Par Michael Palij MW
Les spécialistes du vin se souviendront avec ironie de l’industrie vinicole kiwi des années 1980. Il était pratiquement impossible de trouver une bouteille digne d’intérêt et on consommait du White Cloud – la réponse (inconvenante) d’un producteur entreprenant à une surabondance de müller-thurgau. Le marché intérieur était inexistant, largement négligé au profit de l’industrie laitière ; le contrôle de la température et l’acier inoxydable étaient les seuls outils de nombreux agriculteurs. Mais il y avait des rumeurs… On se souvient de la sortie du Coleraine 1982 de Te Mata, de la superproduction du Gimblett Gravels Bordeaux blend de CJ Pask et des débuts de Cloudy Bay – qui a changé la donne sur l’île du Sud, en 1985.

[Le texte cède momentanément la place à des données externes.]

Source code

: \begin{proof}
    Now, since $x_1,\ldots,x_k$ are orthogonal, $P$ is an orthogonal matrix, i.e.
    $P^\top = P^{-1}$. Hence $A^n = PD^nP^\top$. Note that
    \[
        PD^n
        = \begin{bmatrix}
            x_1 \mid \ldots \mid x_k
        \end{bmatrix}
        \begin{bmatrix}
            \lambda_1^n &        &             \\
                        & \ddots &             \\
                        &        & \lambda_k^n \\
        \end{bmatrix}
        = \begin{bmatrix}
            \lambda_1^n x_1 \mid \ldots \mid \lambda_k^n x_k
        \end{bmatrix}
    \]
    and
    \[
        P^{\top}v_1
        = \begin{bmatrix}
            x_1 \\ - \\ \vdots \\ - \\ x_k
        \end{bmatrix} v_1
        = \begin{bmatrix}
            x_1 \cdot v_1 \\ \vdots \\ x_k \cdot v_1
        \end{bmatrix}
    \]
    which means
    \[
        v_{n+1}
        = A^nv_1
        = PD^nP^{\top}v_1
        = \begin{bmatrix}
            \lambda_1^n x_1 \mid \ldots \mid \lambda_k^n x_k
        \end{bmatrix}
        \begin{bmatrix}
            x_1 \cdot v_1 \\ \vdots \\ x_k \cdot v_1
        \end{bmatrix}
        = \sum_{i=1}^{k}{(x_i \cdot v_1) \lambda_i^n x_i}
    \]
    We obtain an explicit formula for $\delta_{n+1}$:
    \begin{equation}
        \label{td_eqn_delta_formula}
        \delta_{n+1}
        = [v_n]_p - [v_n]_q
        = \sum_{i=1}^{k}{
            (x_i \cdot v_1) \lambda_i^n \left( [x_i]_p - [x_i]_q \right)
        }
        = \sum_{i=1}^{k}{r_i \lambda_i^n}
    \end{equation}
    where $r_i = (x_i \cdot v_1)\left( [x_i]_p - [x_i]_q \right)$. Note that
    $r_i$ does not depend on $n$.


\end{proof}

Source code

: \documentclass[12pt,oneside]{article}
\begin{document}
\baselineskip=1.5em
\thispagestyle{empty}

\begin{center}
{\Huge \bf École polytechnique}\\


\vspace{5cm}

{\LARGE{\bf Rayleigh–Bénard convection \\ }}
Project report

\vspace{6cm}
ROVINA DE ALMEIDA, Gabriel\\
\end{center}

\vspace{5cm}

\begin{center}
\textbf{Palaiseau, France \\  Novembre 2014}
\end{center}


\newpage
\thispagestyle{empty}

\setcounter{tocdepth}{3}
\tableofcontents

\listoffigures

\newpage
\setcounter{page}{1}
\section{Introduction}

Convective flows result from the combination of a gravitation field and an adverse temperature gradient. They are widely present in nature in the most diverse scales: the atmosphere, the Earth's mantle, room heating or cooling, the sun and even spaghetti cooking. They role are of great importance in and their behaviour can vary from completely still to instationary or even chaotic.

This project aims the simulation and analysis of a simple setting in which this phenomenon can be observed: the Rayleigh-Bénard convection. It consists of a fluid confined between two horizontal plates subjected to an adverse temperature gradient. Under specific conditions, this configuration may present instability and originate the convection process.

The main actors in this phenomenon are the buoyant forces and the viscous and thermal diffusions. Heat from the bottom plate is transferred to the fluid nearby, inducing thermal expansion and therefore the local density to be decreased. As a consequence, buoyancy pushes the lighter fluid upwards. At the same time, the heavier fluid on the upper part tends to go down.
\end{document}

La libéralisation lancée par le gouvernement de David Lange à la fin des années 1980 a permis la refonte du secteur. La fiscalité et les licences ont été simplifiées et les producteurs australiens ont pu rentrer dans le marché. On a créé l’organisme de promotion générique « Wines of New Zealand » et arraché le müller-thurgau dans un effort concerté, au profit de variétés de qualité supérieure. Mention spéciale à l’incontournable Cloudy Bay devenu un porte-drapeau, comme le Grange en Australie et le Sassicaia en Italie. Du jour au lendemain, les sous-produits ont été éliminés au profit d’un sauvignon blanc kiwi de première qualité.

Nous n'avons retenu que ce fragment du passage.